EXERCISE DIRECTIONS: Where the word "packages" occurs in a line of the listing, please copy the line.

AVAILABLE RECORDS:
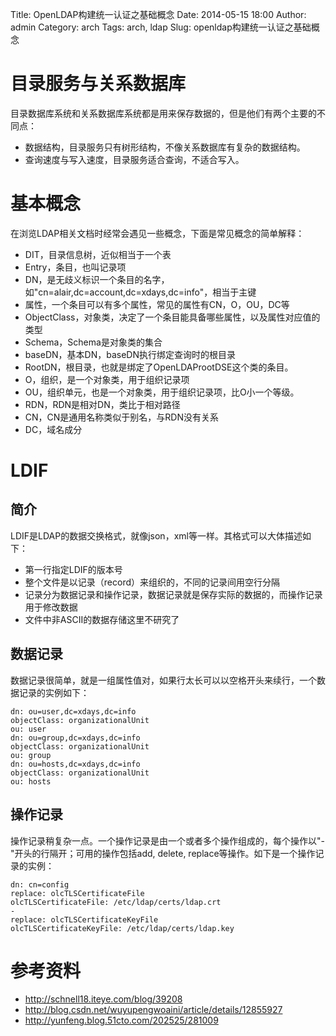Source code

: Title: OpenLDAP构建统一认证之基础概念
Date: 2014-05-15 18:00
Author: admin
Category: arch
Tags: arch, ldap
Slug: openldap构建统一认证之基础概念

目录服务与关系数据库
====================

目录数据库系统和关系数据库系统都是用来保存数据的，但是他们有两个主要的不同点：

-   数据结构，目录服务只有树形结构，不像关系数据库有复杂的数据结构。
-   查询速度与写入速度，目录服务适合查询，不适合写入。

基本概念
========

在浏览LDAP相关文档时经常会遇见一些概念，下面是常见概念的简单解释：

-   DIT，目录信息树，近似相当于一个表
-   Entry，条目，也叫记录项
-   DN，是无歧义标识一个条目的名字，如"cn=alair,dc=account,dc=xdays,dc=info"，相当于主键
-   属性，一个条目可以有多个属性，常见的属性有CN，O，OU，DC等
-   ObjectClass，对象类，决定了一个条目能具备哪些属性，以及属性对应值的类型
-   Schema，Schema是对象类的集合
-   baseDN，基本DN，baseDN执行绑定查询时的根目录
-   RootDN，根目录，也就是绑定了OpenLDAProotDSE这个类的条目。
-   O，组织，是一个对象类，用于组织记录项
-   OU，组织单元，也是一个对象类，用于组织记录项，比O小一个等级。
-   RDN，RDN是相对DN，类比于相对路径
-   CN，CN是通用名称类似于别名，与RDN没有关系
-   DC，域名成分

LDIF
====

简介
----

LDIF是LDAP的数据交换格式，就像json，xml等一样。其格式可以大体描述如下：

-   第一行指定LDIF的版本号
-   整个文件是以记录（record）来组织的，不同的记录间用空行分隔
-   记录分为数据记录和操作记录，数据记录就是保存实际的数据的，而操作记录用于修改数据
-   文件中非ASCII的数据存储这里不研究了

数据记录
--------

数据记录很简单，就是一组属性值对，如果行太长可以以空格开头来续行，一个数据记录的实例如下：

    dn: ou=user,dc=xdays,dc=info
    objectClass: organizationalUnit
    ou: user
    dn: ou=group,dc=xdays,dc=info
    objectClass: organizationalUnit
    ou: group
    dn: ou=hosts,dc=xdays,dc=info
    objectClass: organizationalUnit
    ou: hosts

操作记录
--------

操作记录稍复杂一点。一个操作记录是由一个或者多个操作组成的，每个操作以"-"开头的行隔开；可用的操作包括add,
delete, replace等操作。如下是一个操作记录的实例：

    dn: cn=config
    replace: olcTLSCertificateFile
    olcTLSCertificateFile: /etc/ldap/certs/ldap.crt
    -
    replace: olcTLSCertificateKeyFile
    olcTLSCertificateKeyFile: /etc/ldap/certs/ldap.key

参考资料
========

-   http://schnell18.iteye.com/blog/39208
-   http://blog.csdn.net/wuyupengwoaini/article/details/12855927
-   http://yunfeng.blog.51cto.com/202525/281009


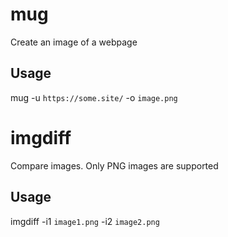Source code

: # mug
Create an image of a webpage

## Usage
mug -u `https://some.site/` -o `image.png`

# imgdiff
Compare images. Only PNG images are supported

## Usage
imgdiff -i1 `image1.png` -i2 `image2.png`
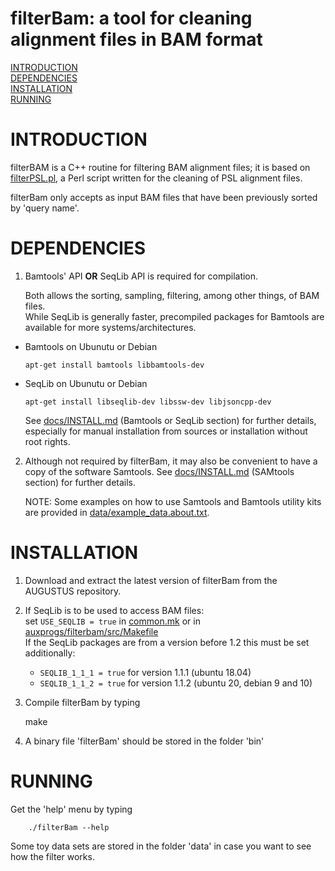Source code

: 
# filterBam: a tool for cleaning alignment files in BAM format

[INTRODUCTION](#introduction)  
[DEPENDENCIES](#dependencies)  
[INSTALLATION](#installation)  
[RUNNING](running)  

# INTRODUCTION

filterBAM is a C++ routine for filtering BAM alignment files; it is based on [filterPSL.pl](../../scripts/filterPSL.pl), a Perl script written
for the cleaning of PSL alignment files.


filterBam only accepts as input BAM files that have been previously sorted by 'query name'.

# DEPENDENCIES

1. Bamtools' API **OR** SeqLib API is required for compilation.

    Both allows the sorting, sampling, filtering, among other things, of BAM files.  
    While SeqLib is generally faster, precompiled packages for Bamtools are available for more systems/architectures.

  * Bamtools on Ubunutu or Debian

        apt-get install bamtools libbamtools-dev

  * SeqLib on Ubunutu or Debian

        apt-get install libseqlib-dev libssw-dev libjsoncpp-dev

     See [docs/INSTALL.md](../../docs/INSTALL.md) (Bamtools or SeqLib section) for further details, especially for manual 
     installation from sources or installation without root rights.


2. Although not required by filterBam, it may also be convenient to have a copy of the software Samtools.
   See [docs/INSTALL.md](../../docs/INSTALL.md#SAMtools) (SAMtools section) for further details.

   NOTE: Some examples on how to use Samtools and Bamtools utility kits are provided in [data/example_data.about.txt](data/example_data.about.txt).

# INSTALLATION

  1. Download and extract the latest version of filterBam from the AUGUSTUS repository.

  2. If SeqLib is to be used to access BAM files:  
     set `USE_SEQLIB = true` in [common.mk](../common.mk) or in [auxprogs/filterbam/src/Makefile](src/Makefile)  
     If the SeqLib packages are from a version before 1.2 this must be set additionally:
      * `SEQLIB_1_1_1 = true` for version 1.1.1 (ubuntu 18.04)
      * `SEQLIB_1_1_2 = true` for version 1.1.2 (ubuntu 20, debian 9 and 10)

  3. Compile filterBam by typing

        make

  4. A binary file 'filterBam' should be stored in the folder 'bin'

# RUNNING

  Get the 'help' menu by typing

        ./filterBam --help

  Some toy data sets are stored in the folder 'data' in case you want to see how the filter works.


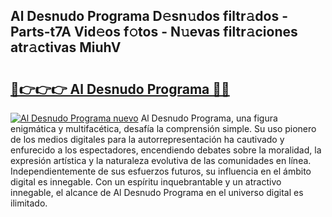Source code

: ## Al Desnudo Programa D𝚎sn𝚞dos filtr𝚊dos - Parts-t7A Vid𝚎os f𝚘tos - N𝚞evas filtr𝚊ciones atr𝚊ctivas MiuhV

# <h2><a href="http://mbddkbj.tromn.icu/?c=Al+Desnudo+Programa">🔗👉👉👉 Al Desnudo Programa 🔗🔗</a></h2>

[![Al Desnudo Programa nuevo](https://i.imgur.com/pEAQMta.gif)](http://mbddkbj.tromn.icu/?c=Al+Desnudo+Programa)
Al Desnudo Programa, una figura enigmática y multifacética, desafía la comprensión simple. Su uso pionero de los medios digitales para la autorrepresentación ha cautivado y enfurecido a los espectadores, encendiendo debates sobre la moralidad, la expresión artística y la naturaleza evolutiva de las comunidades en línea. Independientemente de sus esfuerzos futuros, su influencia en el ámbito digital es innegable. Con un espíritu inquebrantable y un atractivo innegable, el alcance de Al Desnudo Programa en el universo digital es ilimitado.
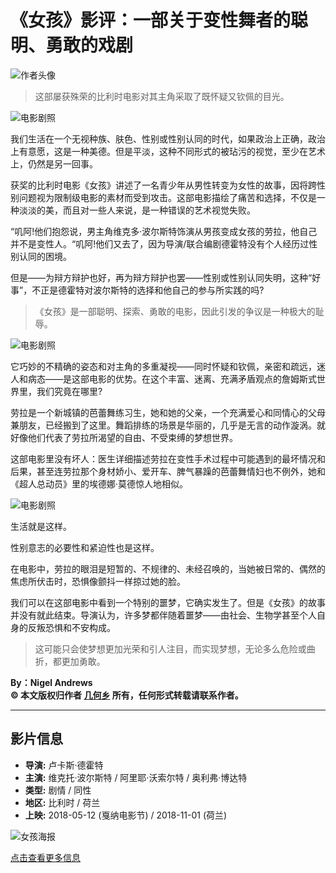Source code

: # 《女孩》影评：一部关于变性舞者的聪明、勇敢的戏剧

![作者头像](https://img1.doubanio.com/icon/u123645787-9.jpg)

> 这部屡获殊荣的比利时电影对其主角采取了既怀疑又钦佩的目光。

![电影剧照](https://img1.doubanio.com/view/thing_review/l/public/p9303340.webp)

我们生活在一个无视种族、肤色、性别或性别认同的时代，如果政治上正确，政治上有意愿，这是一种美德。但是平淡，这种不同形式的被玷污的视觉，至少在艺术上，仍然是另一回事。

获奖的比利时电影《女孩》讲述了一名青少年从男性转变为女性的故事，因将跨性别问题视为限制级电影的素材而受到攻击。这部电影描绘了痛苦和选择，不仅是一种淡淡的美，而且对一些人来说，是一种错误的艺术视觉失败。

“叽阿!他们抱怨说，男主角维克多·波尔斯特饰演从男孩变成女孩的劳拉，他自己并不是变性人。“叽阿!他们又去了，因为导演/联合编剧德霍特没有个人经历过性别认同的困境。

但是——为辩方辩护也好，再为辩方辩护也罢——性别或性别认同失明，这种“好事”，不正是德霍特对波尔斯特的选择和他自己的参与所实践的吗?

> 《女孩》是一部聪明、探索、勇敢的电影，因此引发的争议是一种极大的耻辱。

![电影剧照](https://img2.doubanio.com/view/thing_review/l/public/p9303341.webp)

它巧妙的不精确的姿态和对主角的多重凝视——同时怀疑和钦佩，亲密和疏远，迷人和病态——是这部电影的优势。在这个丰富、迷离、充满矛盾观点的詹姆斯式世界里，我们究竟在哪里?

劳拉是一个新城镇的芭蕾舞练习生，她和她的父亲，一个充满爱心和同情心的父母兼朋友，已经搬到了这里。舞蹈排练的场景是华丽的，几乎是无言的动作漩涡。就好像他们代表了劳拉所渴望的自由、不受束缚的梦想世界。

这部电影里没有坏人：医生详细描述劳拉在变性手术过程中可能遇到的最坏情况和后果，甚至连劳拉那个身材娇小、爱开车、脾气暴躁的芭蕾舞情妇也不例外，她和《超人总动员》里的埃德娜·莫德惊人地相似。

![电影剧照](https://img3.doubanio.com/view/thing_review/l/public/p9303343.webp)

生活就是这样。

性别意志的必要性和紧迫性也是这样。

在电影中，劳拉的眼泪是短暂的、不规律的、未经召唤的，当她被日常的、偶然的焦虑所伏击时，恐惧像颤抖一样掠过她的脸。

我们可以在这部电影中看到一个特别的噩梦，它确实发生了。但是《女孩》的故事并没有就此结束。导演认为，许多梦都伴随着噩梦——由社会、生物学甚至个人自身的反叛恐惧和不安构成。

> 这可能只会使梦想更加光荣和引人注目，而实现梦想，无论多么危险或曲折，都更加勇敢。

**By：Nigel Andrews**  
**© 本文版权归作者 [几何乡](https://www.douban.com/people/K20046357/) 所有，任何形式转载请联系作者。**

---

## 影片信息

- **导演:** 卢卡斯·德霍特
- **主演:** 维克托·波尔斯特 / 阿里耶·沃索尔特 / 奥利弗·博达特
- **类型:** 剧情 / 同性
- **地区:** 比利时 / 荷兰
- **上映:** 2018-05-12 (戛纳电影节) / 2018-11-01 (荷兰)

![女孩海报](https://img3.doubanio.com/view/photo/s_ratio_poster/public/p2519456723.webp)

[点击查看更多信息](https://movie.douban.com/subject/30194769/)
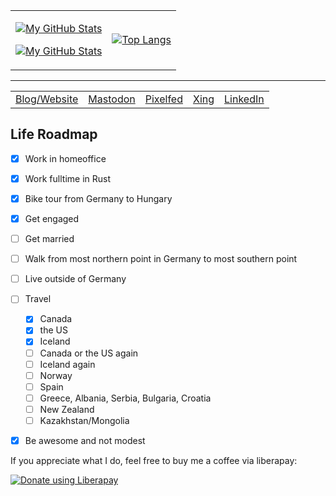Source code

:  <table align="center"><tr><td align="center">

[![My GitHub Stats](https://github-readme-stats-one-bice.vercel.app/api?username=matthiasbeyer&show_icons=true&theme=dark&role=OWNER,ORGANIZATION_MEMBER,COLLABORATOR&include_all_commits=true&count_private=true)](https://github.com/billy1624#gh-dark-mode-only)

[![My GitHub Stats](https://github-readme-stats-one-bice.vercel.app/api?username=matthiasbeyer&show_icons=true&theme=default&role=OWNER,ORGANIZATION_MEMBER,COLLABORATOR&include_all_commits=true&count_private=true)](https://github.com/billy1624#gh-light-mode-only)

</td>
<td align="center">

[![Top Langs](https://github-readme-stats.vercel.app/api/top-langs/?username=matthiasbeyer&layout=compact)](https://github.com/anuraghazra/github-readme-stats)

</td></tr></table>

---

<table align="center"><tr>
<td>
  <a href="https://beyermatthias.de">Blog/Website</a>
</td>
<td>
  <a rel="me" href="https://social.linux.pizza/@musicmatze">Mastodon</a>
</td>
<td>
  <a href="https://pixelfed.social/musicmatze">Pixelfed</a>
</td>
<td>
  <a href="https://www.xing.com/profile/Matthias_Beyer47">Xing</a>
</td>
<td>
  <a href="https://www.linkedin.com/in/matthias-beyer/">LinkedIn</a>
</td>
</tr></table>


## Life Roadmap

- [x] Work in homeoffice
- [x] Work fulltime in Rust
- [x] Bike tour from Germany to Hungary
- [x] Get engaged
- [ ] Get married
- [ ] Walk from most northern point in Germany to most southern point
- [ ] Live outside of Germany
- [ ] Travel
  - [x] Canada
  - [x] the US
  - [x] Iceland
  - [ ] Canada or the US again
  - [ ] Iceland again
  - [ ] Norway
  - [ ] Spain
  - [ ] Greece, Albania, Serbia, Bulgaria, Croatia
  - [ ] New Zealand
  - [ ] Kazakhstan/Mongolia
- [x] Be awesome and not modest


If you appreciate what I do, feel free to buy me a coffee via liberapay:

<noscript><a href="https://liberapay.com/musicmatze/donate"><img alt="Donate using Liberapay" src="https://liberapay.com/assets/widgets/donate.svg"></a></noscript>
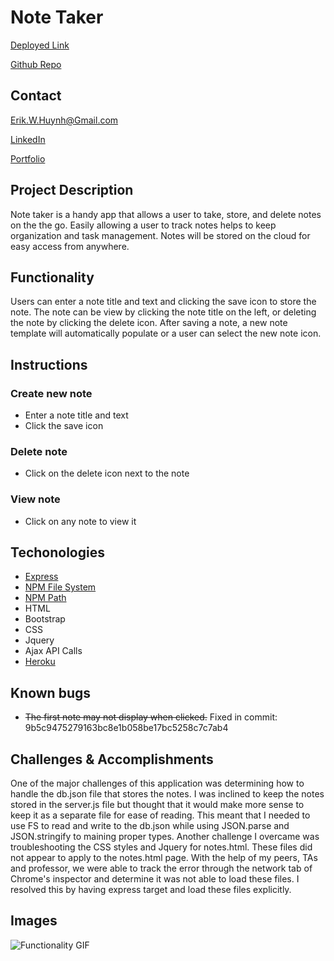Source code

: # Note Taker
[Deployed Link](https://secure-waters-63965.herokuapp.com/)

[Github Repo](https://github.com/E-Huynh/note_taker)

## Contact

Erik.W.Huynh@Gmail.com

[LinkedIn](https://www.linkedin.com/in/erik-huynh-228321196/)

[Portfolio](https://e-huynh.github.io/portfolio-gram/)

## Project Description
Note taker is a handy app that allows a user to take, store, and delete notes on the the go. Easily allowing a user to track notes helps to keep organization and task management. Notes will be stored on the cloud for easy access from anywhere.
## Functionality
Users can enter a note title and text and clicking the save icon to store the note. The note can be view by clicking the note title on the left, or deleting the note by clicking the delete icon. After saving a note, a new note template will automatically populate or a user can select the new note icon.
## Instructions
  ### Create new note
  * Enter a note title and text
  * Click the save icon
  ### Delete note
  * Click on the delete icon next to the note
  ### View note
  * Click on any note to view it
## Techonologies
  * [Express](https://expressjs.com/)
  * [NPM File System](https://nodejs.org/api/fs.html)
  * [NPM Path](https://nodejs.org/docs/latest/api/path.html)
  * HTML
  * Bootstrap
  * CSS
  * Jquery
  * Ajax API Calls
  * [Heroku](https://secure-waters-63965.herokuapp.com/)
## Known bugs
  * ~~The first note may not display when clicked.~~ Fixed in commit: 9b5c9475279163bc8e1b058be17bc5258c7c7ab4
## Challenges & Accomplishments
One of the major challenges of this application was determining how to handle the db.json file that stores the notes. I was inclined to keep the notes stored in the server.js file but thought that it would make more sense to keep it as a separate file for ease of reading. This meant that I needed to use FS to read and write to the db.json while using JSON.parse and JSON.stringify to maining proper types.
Another challenge I overcame was troubleshooting the CSS styles and Jquery for notes.html. These files did not appear to apply to the notes.html page. With the help of my peers, TAs and professor, we were able to track the error through the network tab of Chrome's inspector and determine it was not able to load these files. I resolved this by having express target and load these files explicitly.
## Images
![Functionality GIF](https://github.com/E-Huynh/note_taker/blob/master/Develop/public/assets/Images/Note%20Taker%20Gif.gif?raw=true)
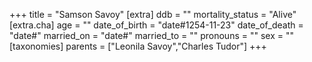 +++
title = "Samson Savoy"
[extra]
ddb = ""
mortality_status = "Alive"
[extra.cha]
age = ""
date_of_birth = "date#1254-11-23"
date_of_death = "date#"
married_on = "date#"
married_to = ""
pronouns = ""
sex = ""
[taxonomies]
parents = ["Leonila Savoy","Charles Tudor"]
+++

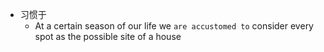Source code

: - 习惯于
  - At a certain season of our life we `are accustomed to` consider every spot as the possible site of a house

YOUR RESPONSE:
    While SeqLib is generally faster, precompiled packages for Bamtools are available for more systems/architectures.
     If the SeqLib packages are from a version before 1.2 this must be set additionally:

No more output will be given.